Making our words matter
by Tom Gayda
Rights vs. responsibilities. Or, just because you can, doesn’t mean you should. These are the phrases to keep in mind when living in a social media world.
Putting the First Amendment in action is our right, but with that right is the need to be responsible. There are many things a person can say, but sometimes those things aren’t always smart.
Even adults have to be careful. I may not agree with a decision made professionally, but to call out my boss or colleague and question his or her integrity might not be wise. My job doesn’t owe me my First Amendment rights the way sitting on my back porch talking to a friend does. Sure, I can say what I want, but if I want employment I might want to be careful. My boss probably isn’t as interested in my right to free speech when it knocks him or his company.

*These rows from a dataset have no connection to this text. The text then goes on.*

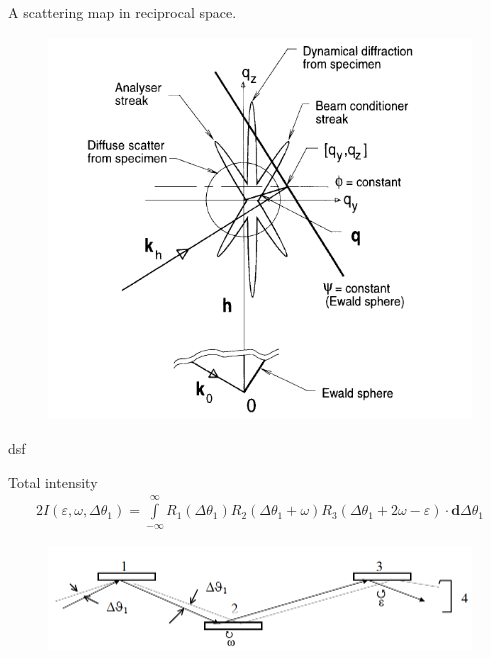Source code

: \documentclass{beamer}
\begin{document}
\begin{frame}{A scattering map in reciprocal space.}
\begin{figure}[h] 
\centering
\includegraphics[height=4in]{graph/qxqz.png} 
\end{figure}
dsf
\end{frame}


\begin{frame}{Total intensity}
\begin{alignat}{2}
I(\varepsilon, \omega,\Delta \theta_1) = 	\int\limits_{-\infty}^\infty R_1 (\Delta \theta_1)
R_2(\Delta \theta_1+\omega)R_3(\Delta \theta_1+2\omega - \varepsilon)\cdot \pmb{d}\Delta \theta_1
\end{alignat}
\begin{figure}[t] 
\centering
\includegraphics[width=5in]{graph/trd.png} 
\end{figure}
\end{frame}
\end{document}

A student encounters similar situations. Perhaps not even that bad. Say a math student gets a poor grade on a test. Math student takes to Twitter and says the math teacher doesn’t know how to teach. Not really the worst thing a kid could say but if the math teacher hears about the comment, extra credit opportunities might dry up pretty fast. If the same math student calls the teacher a more colorful name the punishment might just be a little harsher.
Not that long ago we actually lived in a world where a lot of things we were thinking were left unsaid, but now the majority of us our gridded up we can’t go too many minutes without sharing something with someone.
The best thing to do is think first. Does your comment add something to life? Is it necessary someone see what you are thinking? Sometimes it might be wiser to act responsibly and keep a comment or two private.
Everyone is working their way through how to speak their mind and be responsible. And while we are lucky to have the First Amendment to protect us, it is important to keep in mind that our words matter whether they are protected or not.